2013-11-29 / In the Know

Fire department institutes new hiring process

By B. Michael Thurlow Special contributor

The fire department, like most other municipal departments, is constantly looking for grant opportunities to fund special projects or initiatives that aren’t possible through the normal budget process.

Many of these initiatives are coordinated through our active involvement with the regional Metro Fire Chief’s Coalition, a group comprised of the fire chiefs of the eight communities that surround the city of Portland.

We meet on a monthly basis to work on joint regional projects, policies, and initiatives so that we are all more efficient and cost effective in our day-to-day operations. We have been quite successful with regional grant requests due to the group’s diversity, demographics and the volume of emergency calls we collectively respond to.

Over the past year one of the grant projects we received more than $ 30,000 in funding for was to migrate our current physical ability testing process for full time candidates from an informal in-house program to the nationally recognized Candidates Physical Ability Test (CPAT).

The CPAT Wellness and Fitness Initiative is a national program that was developed in cooperation with the International Association of Firefighters, the largest firefighters union, and the International Association of Fire Chiefs.

The CPAT test is an entry-level evaluation of the physical abilities of a candidate to successfully perform the physically demanding functions of fire and EMS work. It is an excellent example of an effective labor/management program that has been vetted and survived legal challenges because it is fair, non-discriminatory and tied directly to specific job tasks.

The funding paid for a set of specialized equipment to administer the test, which consists of eight stations. That equipment includes a step machine that simulates climbing stairs, a tool carry station, a ceiling breach simulator, a forcible entry station, a confined space confidence course, a ladder station, a fire hose deployment station, and a rescue dummy drag to simulate the rescue of a full size and average weight victim.
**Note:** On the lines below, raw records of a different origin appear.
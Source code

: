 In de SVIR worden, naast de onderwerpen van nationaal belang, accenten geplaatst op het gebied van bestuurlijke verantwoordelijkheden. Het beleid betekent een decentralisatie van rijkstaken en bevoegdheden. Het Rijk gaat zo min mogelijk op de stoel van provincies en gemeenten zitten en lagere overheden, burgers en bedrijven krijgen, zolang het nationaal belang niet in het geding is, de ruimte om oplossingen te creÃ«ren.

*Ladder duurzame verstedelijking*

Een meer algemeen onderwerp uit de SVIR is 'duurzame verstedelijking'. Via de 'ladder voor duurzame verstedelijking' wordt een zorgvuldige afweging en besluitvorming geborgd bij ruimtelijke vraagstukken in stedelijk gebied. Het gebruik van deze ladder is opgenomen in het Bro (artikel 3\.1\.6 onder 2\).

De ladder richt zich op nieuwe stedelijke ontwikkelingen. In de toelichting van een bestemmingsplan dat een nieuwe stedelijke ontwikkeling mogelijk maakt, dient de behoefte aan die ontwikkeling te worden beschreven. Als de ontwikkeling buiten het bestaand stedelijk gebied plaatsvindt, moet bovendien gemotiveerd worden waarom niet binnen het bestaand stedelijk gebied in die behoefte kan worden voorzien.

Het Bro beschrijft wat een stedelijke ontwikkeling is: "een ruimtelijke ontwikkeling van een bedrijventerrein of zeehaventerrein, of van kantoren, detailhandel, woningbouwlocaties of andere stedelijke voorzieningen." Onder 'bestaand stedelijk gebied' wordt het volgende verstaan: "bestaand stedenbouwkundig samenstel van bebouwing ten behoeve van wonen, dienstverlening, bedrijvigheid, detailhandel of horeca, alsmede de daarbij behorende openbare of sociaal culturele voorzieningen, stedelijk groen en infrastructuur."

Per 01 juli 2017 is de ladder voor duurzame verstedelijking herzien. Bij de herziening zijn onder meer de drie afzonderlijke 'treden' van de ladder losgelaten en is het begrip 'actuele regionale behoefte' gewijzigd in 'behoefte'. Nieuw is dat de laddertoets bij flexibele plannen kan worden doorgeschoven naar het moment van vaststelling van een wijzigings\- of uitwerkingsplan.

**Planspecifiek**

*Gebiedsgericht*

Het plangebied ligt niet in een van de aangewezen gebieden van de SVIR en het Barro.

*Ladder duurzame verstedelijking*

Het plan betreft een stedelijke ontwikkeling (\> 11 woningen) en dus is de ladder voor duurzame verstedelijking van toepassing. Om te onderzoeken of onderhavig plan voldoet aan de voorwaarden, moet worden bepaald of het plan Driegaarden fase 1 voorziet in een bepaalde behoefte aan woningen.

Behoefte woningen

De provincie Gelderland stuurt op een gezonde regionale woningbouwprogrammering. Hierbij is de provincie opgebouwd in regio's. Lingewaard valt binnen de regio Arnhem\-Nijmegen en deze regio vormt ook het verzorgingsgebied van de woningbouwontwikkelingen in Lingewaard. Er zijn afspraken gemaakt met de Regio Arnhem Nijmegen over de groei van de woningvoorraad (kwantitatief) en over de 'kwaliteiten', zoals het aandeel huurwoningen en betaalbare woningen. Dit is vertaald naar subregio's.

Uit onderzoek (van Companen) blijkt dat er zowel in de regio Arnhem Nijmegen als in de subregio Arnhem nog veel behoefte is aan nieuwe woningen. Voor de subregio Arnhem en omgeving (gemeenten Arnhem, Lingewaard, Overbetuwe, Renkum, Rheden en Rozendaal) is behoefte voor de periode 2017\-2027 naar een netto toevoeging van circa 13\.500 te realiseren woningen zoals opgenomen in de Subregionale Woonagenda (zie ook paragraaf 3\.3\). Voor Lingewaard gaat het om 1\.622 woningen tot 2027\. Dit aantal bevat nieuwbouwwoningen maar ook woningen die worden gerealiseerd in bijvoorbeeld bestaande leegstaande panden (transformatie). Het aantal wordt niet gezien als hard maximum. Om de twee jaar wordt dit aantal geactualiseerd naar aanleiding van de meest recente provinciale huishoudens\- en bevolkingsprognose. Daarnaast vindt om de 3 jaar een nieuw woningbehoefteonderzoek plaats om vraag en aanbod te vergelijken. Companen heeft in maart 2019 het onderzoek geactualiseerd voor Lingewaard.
In addition to that hardware the funding included sending some of our personnel to a specialized training session in the midwest, where they got their A.C.E Peer Fitness Trainer certification. This will allow them to work with all our employees on fitness and wellness throughout the year.

We are in the process of finishing up our current hiring process and as part of that we had 36 of our candidates take the CPAT test on this new equipment. Twenty-seven of them passed, yielding a 75 percent success rate, which is well above the national average for this challenging program.

I would like to recognize Capt. Nate Bennett and firefighter Brian Phipps, our two certified peer fitness coaches, for leading our department’s efforts on this new initiative. They were assisted by several of our other full time EMS personnel in conducting the tests.

Had we not worked with our mutual aid neighbors on this regional grant application, we would never have been able to fund this equipment or training.

Through the grant we now we have the ability to share both the equipment and expertise of the fitness trainers among all the member communities of the Metro Chief’s Coalition so we can all use this nationally vetted and sanctioned process as we hire new employees.